When integrating Stripe into your application, it’s important to follow the principle of least privilege. That means granting only the exact permissions your app needs to operate—nothing more. This keeps your integration secure, compliant, and efficient.
Below is a table outlining the minimum recommended permissions and the reasons behind them.

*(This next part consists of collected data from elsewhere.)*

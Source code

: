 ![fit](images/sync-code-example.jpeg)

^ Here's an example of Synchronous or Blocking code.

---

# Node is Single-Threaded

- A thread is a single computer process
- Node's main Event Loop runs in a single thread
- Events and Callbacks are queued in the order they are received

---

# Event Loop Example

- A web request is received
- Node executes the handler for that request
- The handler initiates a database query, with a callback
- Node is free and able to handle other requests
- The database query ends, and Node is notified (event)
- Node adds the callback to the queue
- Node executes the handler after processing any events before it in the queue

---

Minimum Stripe API Permissions
Name | Permission | Reason |
Apple Pay Domains | Read | Retrieve information about Apple Pay domains for checkout compatibility. |
Customers | Write | Create new customers when users register or subscribe. |
Payment Intents | Write | Create Payment Intents to process transactions. |
Payment Methods | Read | Fetch and validate customer payment methods. |
Payment Method Domains | Read | Confirm that your domains are authorized for payment methods. |
Products | Read | Retrieve product data to display plans or items. |
Setup Intents | Write | Save customer payment details for future use. |
Checkout | Write | Create Checkout Sessions for Stripe-hosted checkout flows. |
Coupons | Read | Retrieve and validate discounts during checkout. |
Invoices | Read | Fetch and display customer invoice information. |
Prices | Read | Retrieve current pricing for products and subscriptions. |
Subscriptions | Write | Create and manage recurring billing subscriptions. |
Connect | Read | Read account information to properly connect your keys. |
All Webhooks | Read | Receive Stripe event notifications (e.g., payment succeeded, subscription renewed). |